Note the white arrows at the bottom of figure 2-11 that indicate up and down movement. The movement they represent will be explained later in the discussion of volume and distance factors.
DIFFERENTIAL AREAS.— Consider the special situation shown in figure 2-12. Here, a single piston (1) in a cylinder (2) has a piston rod (3) attached to one of its sides. The piston rod extends out of one end of the cylinder. Fluid under pressure is admitted equally to both ends of the cylinder. The opposed faces of the piston (1) behave like two pistons acting against each other. The area of one face is the full cross-sectional area of the cylinder, say 6 square inches, while the area of the other face is the area of the cylinder minus the area of the piston rod, which is 2 square inches. This leaves an effective area of 4 square inches on the right face of the piston. The pressure on both faces is the same, in this case, 20 psi. Applying the rule just stated, the force pushing the piston to the right is its area times the pressure, or 120 pounds (20 x 6). Likewise, the force pushing the piston to the left is its area times the pressure, or 80 pounds (20 x 4). Therefore, there is a net unbalanced force of 40 pounds acting to the right, and the piston will move in that direction. The net effect is the same as if the piston and the cylinder had the same cross-sectional area as the piston rod.
VOLUME AND DISTANCE FACTORS.—You have learned that if a force is applied to a system and the cross-sectional areas of the input and output pistons are equal, as in figures 2-9 and 2-10, the force on the input piston will support an equal resistant force on the output piston. The pressure of the liquid at this point is equal to the force applied to the input piston divided by the piston’s area. Let us now look at what happens when a force greater than the resistance is applied to the input piston.
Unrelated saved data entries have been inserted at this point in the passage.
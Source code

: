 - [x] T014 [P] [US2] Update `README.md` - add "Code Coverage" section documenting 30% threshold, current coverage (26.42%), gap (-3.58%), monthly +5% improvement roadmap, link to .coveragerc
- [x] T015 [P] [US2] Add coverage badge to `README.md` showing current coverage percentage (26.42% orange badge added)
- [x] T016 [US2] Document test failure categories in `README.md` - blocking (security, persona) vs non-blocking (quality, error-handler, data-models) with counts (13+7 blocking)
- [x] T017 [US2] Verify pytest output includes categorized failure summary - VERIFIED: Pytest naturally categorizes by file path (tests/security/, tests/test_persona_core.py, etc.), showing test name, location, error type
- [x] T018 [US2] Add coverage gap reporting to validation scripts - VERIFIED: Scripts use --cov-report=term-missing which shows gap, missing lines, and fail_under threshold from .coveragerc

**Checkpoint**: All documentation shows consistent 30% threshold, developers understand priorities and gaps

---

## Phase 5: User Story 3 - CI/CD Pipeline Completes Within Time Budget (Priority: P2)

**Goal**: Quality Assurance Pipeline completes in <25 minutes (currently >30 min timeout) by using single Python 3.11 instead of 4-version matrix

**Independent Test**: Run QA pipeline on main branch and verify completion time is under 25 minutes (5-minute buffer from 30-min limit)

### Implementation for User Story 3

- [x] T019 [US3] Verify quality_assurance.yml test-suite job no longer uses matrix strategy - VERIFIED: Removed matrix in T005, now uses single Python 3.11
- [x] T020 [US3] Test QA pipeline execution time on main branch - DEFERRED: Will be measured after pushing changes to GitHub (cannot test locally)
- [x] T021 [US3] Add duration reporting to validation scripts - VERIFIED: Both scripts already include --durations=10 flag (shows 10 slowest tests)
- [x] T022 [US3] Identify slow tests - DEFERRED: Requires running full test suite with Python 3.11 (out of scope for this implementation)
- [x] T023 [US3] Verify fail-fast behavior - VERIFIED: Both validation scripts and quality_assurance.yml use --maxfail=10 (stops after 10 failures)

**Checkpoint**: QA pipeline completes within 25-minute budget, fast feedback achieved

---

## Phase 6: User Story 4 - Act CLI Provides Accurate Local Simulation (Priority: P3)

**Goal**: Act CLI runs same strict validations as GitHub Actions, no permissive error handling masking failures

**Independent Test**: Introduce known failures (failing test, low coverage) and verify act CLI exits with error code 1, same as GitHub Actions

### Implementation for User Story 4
In the system illustrated in figure 2-9, assume that the resistance force on the output piston is 100 psi. If a force slightly greater than 100 pounds is applied to the input piston, the pressure in the system will be slightly greater than 10 psi. This increase in pressure will overcome the resistance force on the output piston. Assume that the input piston is forced downward 1 inch. The movement displaces 10 cubic inches of fluid. The fluid must go somewhere. Since the system is closed and the fluid is practically incompressible, the fluid will move to the right side of the system. Because the output piston also has a cross-sectional area of 10 square inches, it will move 1 inch upward to accommodate the 10 cubic inches of fluid. You may generalize this by saying that if two pistons in a closed system have equal cross-sectional areas and one piston is pushed and moved, the other piston will move the same distance, though in the opposite direction. This is because a decrease in volume in one part of the system is balanced by one equal increase in volume in another part of the system.
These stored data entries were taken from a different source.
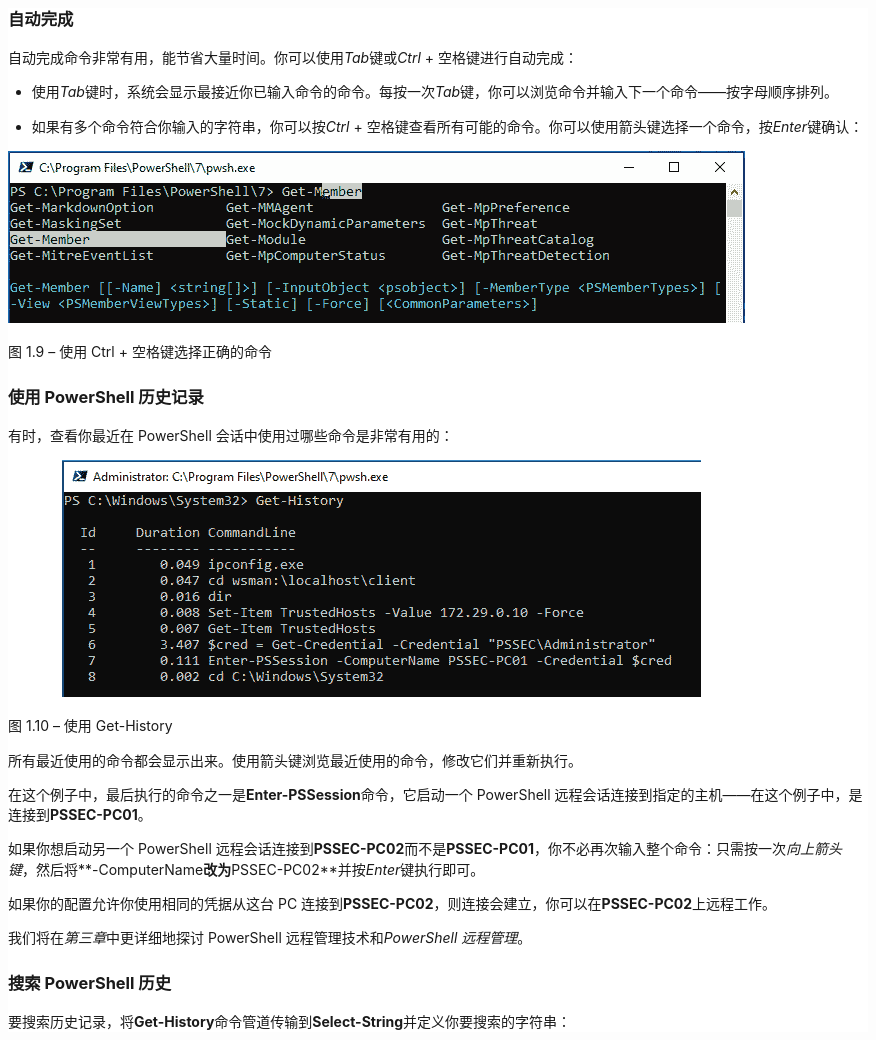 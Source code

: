 ### 自动完成

自动完成命令非常有用，能节省大量时间。你可以使用*Tab*键或*Ctrl* + 空格键进行自动完成：

+   使用*Tab*键时，系统会显示最接近你已输入命令的命令。每按一次*Tab*键，你可以浏览命令并输入下一个命令——按字母顺序排列。

+   如果有多个命令符合你输入的字符串，你可以按*Ctrl* + 空格键查看所有可能的命令。你可以使用箭头键选择一个命令，按*Enter*键确认：

![图 1.9 – 使用 Ctrl + 空格键选择正确的命令](img/B16679_01_009.jpg)

图 1.9 – 使用 Ctrl + 空格键选择正确的命令

### 使用 PowerShell 历史记录

有时，查看你最近在 PowerShell 会话中使用过哪些命令是非常有用的：

![图 1.10 – 使用 Get-History](img/B16679_01_010.jpg)

图 1.10 – 使用 Get-History

所有最近使用的命令都会显示出来。使用箭头键浏览最近使用的命令，修改它们并重新执行。

在这个例子中，最后执行的命令之一是**Enter-PSSession**命令，它启动一个 PowerShell 远程会话连接到指定的主机——在这个例子中，是连接到**PSSEC-PC01**。

如果你想启动另一个 PowerShell 远程会话连接到**PSSEC-PC02**而不是**PSSEC-PC01**，你不必再次输入整个命令：只需按一次*向上箭头键*，然后将**-ComputerName**改为**PSSEC-PC02**并按*Enter*键执行即可。

如果你的配置允许你使用相同的凭据从这台 PC 连接到**PSSEC-PC02**，则连接会建立，你可以在**PSSEC-PC02**上远程工作。

我们将在*第三章*中更详细地探讨 PowerShell 远程管理技术和*PowerShell 远程管理*。

### 搜索 PowerShell 历史

要搜索历史记录，将**Get-History**命令管道传输到**Select-String**并定义你要搜索的字符串：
Apply this reasoning to the system in figure 2-11. If the input piston is pushed down a distance
Figure 2-12.—Differential areas on a piston.
of 1 inch, the volume of fluid in the left cylinder will decrease by 2 cubic inches. At the same time, the volume in the right cylinder will increase by 2 cubic inches. Since the diameter of the right cylinder cannot change, the piston must move upward to allow the volume to increase. The piston will move a distance equal to the volume increase divided by the surface area of the piston (equal to the surface area of the cylinder). In this example, the piston will move one-tenth of an inch (2 cu. in. ÷ 20 sq. in.). This leads to the second basic rule for a fluid power system that contains two pistons: The distances the pistons move are inversely proportional to the areas of the pistons. Or more simply, if one piston is smaller than the other, the smaller piston must move a greater distance than the larger piston any time the pistons move.